10-15% der Frauen erleiden jährlich eine Blasenentzündung. Die Ursachen können dabei sehr unterschiedlich sein, wobei die Grundursache jedoch meist dieselbe ist. Wir gehen dem auf den Grund und helfen Ihnen Harnwegsinfekte langfristig zu vermeiden.

Inhalt

Ursache für ein Harnwegsinfekt

Eine Blasenentzündung oder auch Zystitis genannt, ist eine Infektion der unteren Harnwege. Ausgelöst wird sie durch Darmbakterien (Echerichia Koli), welche über die Harnröhre bis hinauf in die Blase gelangen können. Wärme und feuchtes Klima liefern dort die idealen Bedingungen um sich zu vermehren und eine Infektion auszulösen.

Ein intaktes Immunsystem, eine ausreichend grosse Flüssigkeitszufuhr und das damit verbundene regelmässige Wasserlassen verhindern normalerweise, dass sich Bakterien in der Blase ansiedeln und vermehren. Ausserdem stellt das saure Scheidenmilieu eine natürliche Schutzbarriere dar, welche verhindert, dass Bakterien vom Analbereich nach vorne zur Harnröhre gelangen. Es gibt jedoch zahlreiche Ursachen, warum die natürliche Schutzfunktion des Körpers herabgesetzt ist, so dass ein Harnwegsinfekt entstehen kann. 

Und genau diesen Ursachen gehen wir auf den Grund.

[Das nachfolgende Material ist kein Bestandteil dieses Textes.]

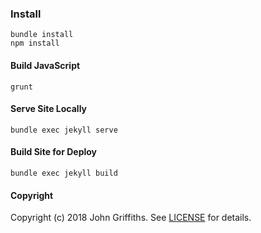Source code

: ### Install

    bundle install
    npm install

#### Build JavaScript

    grunt

#### Serve Site Locally

    bundle exec jekyll serve

#### Build Site for Deploy

    bundle exec jekyll build

#### Copyright

Copyright (c) 2018 John Griffiths. See [LICENSE](LICENSE) for details.
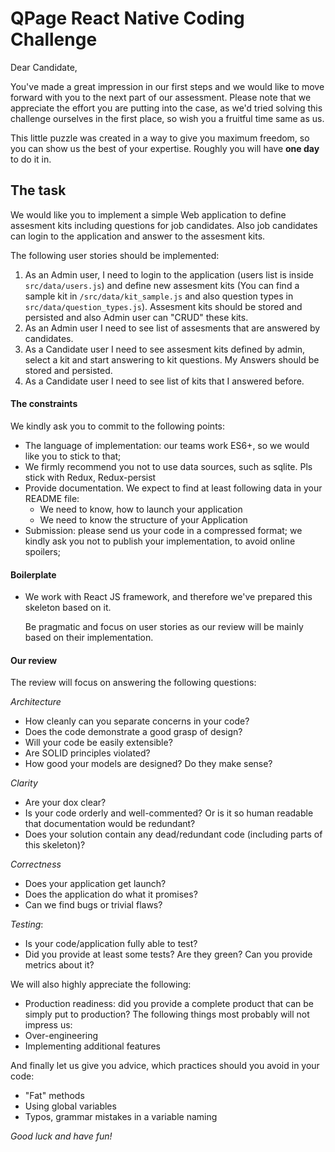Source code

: # QPage React Native Coding Challenge

Dear Candidate,

You've made a great impression in our first steps and we would like to move forward with you to the next part
of our assessment. Please note that we appreciate the effort you are putting into the case, as we'd tried solving this challenge ourselves in the first place, so wish you a fruitful time same as us.

This little puzzle was created in a way to give you maximum freedom, so you can show us the best of your expertise.
Roughly you will have **one day** to do it in.

## The task

We would like you to implement a simple Web application to define assesment kits including questions for job candidates. Also job candidates can login to the application and answer to the assesment kits.

The following user stories should be implemented:
1) As an Admin user, I need to login to the application (users list is inside `src/data/users.js`) and define new assesment kits (You can find a sample kit in `/src/data/kit_sample.js` and also question types in `src/data/question_types.js`).
Assesment kits should be stored and persisted and also Admin user can "CRUD" these kits.
2) As an Admin user I need to see list of assesments that are answered by candidates.
2) As a Candidate user I need to see assesment kits defined by admin, select a kit and start answering to kit questions. My Answers should be stored and persisted.
3) As a Candidate user I need to see list of kits that I answered before.

#### The constraints

We kindly ask you to commit to the following points:

- The language of implementation: our teams work ES6+, so we would like you to stick to that;
- We firmly recommend you not to use data sources, such as sqlite. Pls stick with Redux, Redux-persist
- Provide documentation. We expect to find at least following data in your README file:
   * We need to know, how to launch your application
   * We need to know the structure of your Application
- Submission: please send us your code in a compressed format; we kindly ask you not to publish your implementation, to avoid online spoilers;

#### Boilerplate  

- We work with React JS framework, and therefore we've prepared this skeleton based on it.

  Be pragmatic and focus on user stories as our review will be mainly based on their implementation.

#### Our review

The review will focus on answering the following questions:

*Architecture*
  - How cleanly can you separate concerns in your code?
  - Does the code demonstrate a good grasp of design?
  - Will your code be easily extensible?
  - Are SOLID principles violated?
  - How good your models are designed? Do they make sense?

*Clarity*
  - Are your dox clear?
  - Is your code orderly and well-commented? Or is it so human readable that documentation would be redundant?
  - Does your solution contain any dead/redundant code (including parts of this skeleton)?

*Correctness*
  - Does your application get launch?
  - Does the application do what it promises?
  - Can we find bugs or trivial flaws?

*Testing*:
  - Is your code/application fully able to test?
  - Did you provide at least some tests? Are they green? Can you provide metrics about it?

We will also highly appreciate the following:

- Production readiness: did you provide a complete product that can be simply put to production?
The following things most probably will not impress us:
- Over-engineering
- Implementing additional features

And finally let us give you advice, which practices should you avoid in your code:

- "Fat" methods
- Using global variables
- Typos, grammar mistakes in a variable naming

*Good luck and have fun!*
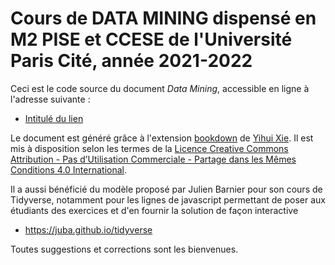# Cours de DATA MINING dispensé en M2 PISE et CCESE de l'Université Paris Cité, année 2021-2022

Ceci est le code source du document *Data Mining*, accessible en ligne à l'adresse suivante :

- <a href="https://camille-sisi.github.io/Data-Mining-2022" target="_blank">Intitulé du lien</a>

Le document est généré grâce à l'extension [bookdown](https://bookdown.org/) de [Yihui Xie](https://yihui.name/). Il est mis à disposition selon les termes de la [Licence Creative Commons Attribution - Pas d’Utilisation Commerciale - Partage dans les Mêmes Conditions 4.0 International](http://creativecommons.org/licenses/by-nc-sa/4.0/).

Il a aussi bénéficié du modèle proposé par Julien Barnier pour son cours de Tidyverse, notamment pour les lignes de javascript permettant de poser aux étudiants des exercices et d'en fournir la solution de façon interactive

- https://juba.github.io/tidyverse

Toutes suggestions et corrections sont les bienvenues.

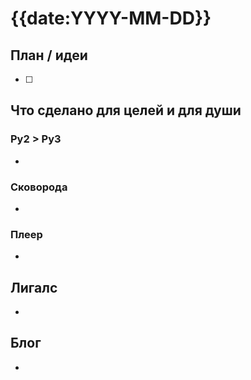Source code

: # {{date:YYYY-MM-DD}}

## План / идеи

- [ ] 

## Что сделано для целей и для души

### Py2 > Py3

- 

### Сковорода

- 

### Плеер

- 

## Лигалс

- 

## Блог

- 
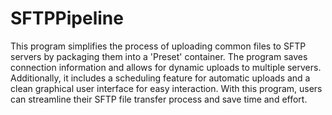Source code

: # SFTPPipeline
This program simplifies the process of uploading common files to SFTP servers by packaging them into a 'Preset' container. The program saves connection information and allows for dynamic uploads to multiple servers. Additionally, it includes a scheduling feature for automatic uploads and a clean graphical user interface for easy interaction. With this program, users can streamline their SFTP file transfer process and save time and effort.

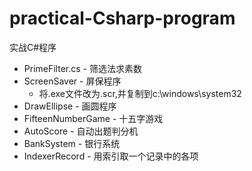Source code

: practical-Csharp-program
========================

实战C#程序

* PrimeFilter.cs - 筛选法求素数
* ScreenSaver - 屏保程序
    * 将.exe文件改为.scr,并复制到c:\windows\system32
* DrawEllipse - 画圆程序
* FifteenNumberGame - 十五字游戏
* AutoScore - 自动出题判分机
* BankSystem - 银行系统
* IndexerRecord - 用索引取一个记录中的各项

10 Tipps gegen eine Blasenentzündung

Stärken Sie Ihr Immunsystem!

Ein geschwächter Organismus ist anfälliger für Infekte. Somit ist es unerlässlich das Immunsystem auf Vordermann zu bringen um langfristig lästige Harnwegsinfektionen loszuwerden. Sind unsere Abwehrkräfte gestärkt, werden Bakterien auf natürliche Art und Weise fortlaufend bekämpft und mit dem Harn wieder ausgeschieden. Bei immer wieder auftretenden Infekten, welche oft mit Antibiotika behandelt werden, leidet das Immunsystem besonders stark. Die Ursache liegt darin, dass eine Antibiotikagabe leider auch gute und wichtige Bakterienstämme in unserer Darmflora schwächt oder gar abtötet, welche für ein einwandfrei funktionierendes Immunsystem erforderlich sind.

🡆 Was tun?
Stärken Sie bewusst Ihr Immunsystem! Folgende Produkte können helfen, Ihre Abwehrkräfte zu unterstützen.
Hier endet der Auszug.